No dose adjustment is required in patients ≥ 65 years of age (see section 5.2).

Renal impairment

No dose adjustment is necessary in patients with mild or moderate renal impairment (estimated glomerular filtration rate [eGFR] ≥ 30 to < 90 mL/min/1.73 m2) (see section 5.2).

Olezarsen has not been studied in patients with severe renal impairment or end-stage renal disease and should only be used in these patients if the anticipated clinical benefit outweighs the risk.

Hepatic impairment

No dose adjustment is necessary in patients with mild hepatic impairment (total bilirubin ≤ upper limit of normal [ULN] with aspartate aminotransferase [AST] > ULN, or total bilirubin > 1-1.5 × ULN with any AST) (see section 5.2).

Olezarsen has not been studied in patients with moderate or severe hepatic impairment and should only be used in these patients if the anticipated clinical benefit outweighs the risk.

Paediatric population

The safety and efficacy of this medicinal product in children and adolescents below 18 years of age have not yet been established. No data are available (see section 5.1).

Method of administration

This medicinal product is intended for subcutaneous use only. It should not be administered intramuscularly.

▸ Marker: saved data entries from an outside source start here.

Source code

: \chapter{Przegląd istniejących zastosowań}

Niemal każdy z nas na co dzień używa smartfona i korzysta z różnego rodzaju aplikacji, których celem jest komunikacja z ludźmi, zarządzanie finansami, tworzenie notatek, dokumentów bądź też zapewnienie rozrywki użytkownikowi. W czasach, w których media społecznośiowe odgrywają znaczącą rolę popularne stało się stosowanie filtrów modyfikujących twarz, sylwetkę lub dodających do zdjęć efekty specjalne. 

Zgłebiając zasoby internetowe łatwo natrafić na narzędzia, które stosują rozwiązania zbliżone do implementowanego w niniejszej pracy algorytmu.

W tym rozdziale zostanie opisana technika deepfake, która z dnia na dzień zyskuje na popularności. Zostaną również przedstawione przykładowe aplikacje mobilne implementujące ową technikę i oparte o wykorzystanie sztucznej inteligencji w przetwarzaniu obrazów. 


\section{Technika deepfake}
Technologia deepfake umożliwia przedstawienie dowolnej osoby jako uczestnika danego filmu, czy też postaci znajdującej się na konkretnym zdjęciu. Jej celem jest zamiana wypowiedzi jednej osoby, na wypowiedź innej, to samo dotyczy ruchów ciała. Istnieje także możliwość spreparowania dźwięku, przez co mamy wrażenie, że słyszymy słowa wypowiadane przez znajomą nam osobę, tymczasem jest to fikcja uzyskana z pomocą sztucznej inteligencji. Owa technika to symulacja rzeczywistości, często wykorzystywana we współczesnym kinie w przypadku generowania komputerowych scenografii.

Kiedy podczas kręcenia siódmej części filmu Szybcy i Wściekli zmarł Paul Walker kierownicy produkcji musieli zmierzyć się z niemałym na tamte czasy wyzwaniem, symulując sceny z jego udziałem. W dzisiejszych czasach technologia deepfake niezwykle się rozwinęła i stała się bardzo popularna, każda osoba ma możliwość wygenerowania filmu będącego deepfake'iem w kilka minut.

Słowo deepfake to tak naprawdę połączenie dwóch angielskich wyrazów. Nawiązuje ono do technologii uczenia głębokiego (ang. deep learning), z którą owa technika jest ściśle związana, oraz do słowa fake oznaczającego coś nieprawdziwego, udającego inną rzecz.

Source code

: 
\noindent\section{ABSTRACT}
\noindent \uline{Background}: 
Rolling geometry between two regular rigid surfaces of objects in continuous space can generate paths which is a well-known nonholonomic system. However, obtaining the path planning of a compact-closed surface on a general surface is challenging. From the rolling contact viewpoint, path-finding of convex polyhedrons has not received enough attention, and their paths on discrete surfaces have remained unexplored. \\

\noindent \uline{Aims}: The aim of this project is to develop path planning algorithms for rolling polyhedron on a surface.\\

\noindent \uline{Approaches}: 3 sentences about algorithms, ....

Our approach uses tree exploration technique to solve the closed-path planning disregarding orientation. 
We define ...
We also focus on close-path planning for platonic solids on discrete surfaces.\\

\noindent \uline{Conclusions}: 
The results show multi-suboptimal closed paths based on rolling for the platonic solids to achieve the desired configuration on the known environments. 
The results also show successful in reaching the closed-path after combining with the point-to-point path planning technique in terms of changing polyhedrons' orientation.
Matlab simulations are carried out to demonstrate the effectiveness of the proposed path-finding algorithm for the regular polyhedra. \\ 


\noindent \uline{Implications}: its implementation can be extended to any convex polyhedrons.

Each pre-filled pen is for single use only.

Patients and/or caregivers should be trained in the administration of this medicinal product in accordance with the comprehensive instructions for use provided at the end of the package leaflet.

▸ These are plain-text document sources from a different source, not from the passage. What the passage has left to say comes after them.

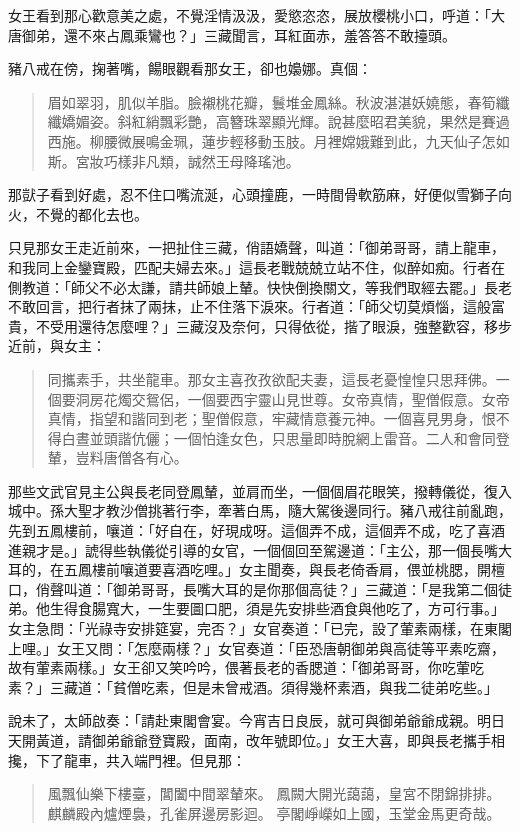 女王看到那心歡意美之處，不覺淫情汲汲，愛慾恣恣，展放櫻桃小口，呼道：「大唐御弟，還不來占鳳乘鸞也？」三藏聞言，耳紅面赤，羞答答不敢擡頭。

豬八戒在傍，掬著嘴，餳眼觀看那女王，卻也嬝娜。真個：
\begin{quote}
眉如翠羽，肌似羊脂。臉襯桃花瓣，鬟堆金鳳絲。秋波湛湛妖嬈態，春筍纖纖嬌媚姿。斜紅綃飄彩艷，高簪珠翠顯光輝。說甚麼昭君美貌，果然是賽過西施。柳腰微展鳴金珮，蓮步輕移動玉肢。月裡嫦娥難到此，九天仙子怎如斯。宮妝巧樣非凡類，誠然王母降瑤池。
\end{quote}

那獃子看到好處，忍不住口嘴流涎，心頭撞鹿，一時間骨軟筋麻，好便似雪獅子向火，不覺的都化去也。

只見那女王走近前來，一把扯住三藏，俏語嬌聲，叫道：「御弟哥哥，請上龍車，和我同上金鑾寶殿，匹配夫婦去來。」這長老戰兢兢立站不住，似醉如痴。行者在側教道：「師父不必太謙，請共師娘上輦。快快倒換關文，等我們取經去罷。」長老不敢回言，把行者抹了兩抹，止不住落下淚來。行者道：「師父切莫煩惱，這般富貴，不受用還待怎麼哩？」三藏沒及奈何，只得依從，揩了眼淚，強整歡容，移步近前，與女主：
\begin{quote}
同攜素手，共坐龍車。那女主喜孜孜欲配夫妻，這長老憂惶惶只思拜佛。一個要洞房花燭交鴛侶，一個要西宇靈山見世尊。女帝真情，聖僧假意。女帝真情，指望和諧同到老；聖僧假意，牢藏情意養元神。一個喜見男身，恨不得白晝並頭諧伉儷；一個怕逢女色，只思量即時脫網上雷音。二人和會同登輦，豈料唐僧各有心。
\end{quote}

那些文武官見主公與長老同登鳳輦，並肩而坐，一個個眉花眼笑，撥轉儀從，復入城中。孫大聖才教沙僧挑著行李，牽著白馬，隨大駕後邊同行。豬八戒往前亂跑，先到五鳳樓前，嚷道：「好自在，好現成呀。這個弄不成，這個弄不成，吃了喜酒進親才是。」諕得些執儀從引導的女官，一個個回至駕邊道：「主公，那一個長嘴大耳的，在五鳳樓前嚷道要喜酒吃哩。」女主聞奏，與長老倚香肩，偎並桃腮，開檀口，俏聲叫道：「御弟哥哥，長嘴大耳的是你那個高徒？」三藏道：「是我第二個徒弟。他生得食腸寬大，一生要圖口肥，須是先安排些酒食與他吃了，方可行事。」女主急問：「光祿寺安排筵宴，完否？」女官奏道：「已完，設了葷素兩樣，在東閣上哩。」女王又問：「怎麼兩樣？」女官奏道：「臣恐唐朝御弟與高徒等平素吃齋，故有葷素兩樣。」女王卻又笑吟吟，偎著長老的香腮道：「御弟哥哥，你吃葷吃素？」三藏道：「貧僧吃素，但是未曾戒酒。須得幾杯素酒，與我二徒弟吃些。」

說未了，太師啟奏：「請赴東閣會宴。今宵吉日良辰，就可與御弟爺爺成親。明日天開黃道，請御弟爺爺登寶殿，面南，改年號即位。」女王大喜，即與長老攜手相攙，下了龍車，共入端門裡。但見那：
\begin{quote}
風飄仙樂下樓臺，閶闔中間翠輦來。
鳳闕大開光藹藹，皇宮不閉錦排排。
麒麟殿內爐煙裊，孔雀屏邊房影迴。
亭閣崢嶸如上國，玉堂金馬更奇哉。
\end{quote}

This medicinal product should be administered into the abdomen or front of the thigh. The back of the upper arm can also be used as an injection site if a healthcare provider or caregiver administers the injection. It should not be injected into skin that is bruised, tender, red, or hard, into scars or damaged skin; the area around the navel should be avoided.

Some patients might not be responsive to the treatment after 6 months, in such a case the discontinuation of olezarsen should be considered on an individual basis by the prescribing physician.

For instructions on handling of the medicinal product before administration, see section 6.6.

4.3 Contraindications

Ηypersensitivity to the active substance or to any of the excipients listed in section 6.1.

4.4 Special warnings and precautions for use

Hypersensitivity reactions

Hypersensitivity reactions (including symptoms of diffuse erythema and chills) have been reported in patients treated with Tryngolza (see section 4.8). If a serious hypersensitivity reaction occurs, Tryngolza must be discontinued immediately and appropriate therapy initiated.

General

Limited safety data exist for olezarsen use in FCS patients at the time of marketing authorisation. While no serious risks of thrombocytopenia, hepatotoxicity, or renal toxicity were identified during clinical development, these adverse reactions have been observed with some antisense oligonucleotides and cannot be completely excluded.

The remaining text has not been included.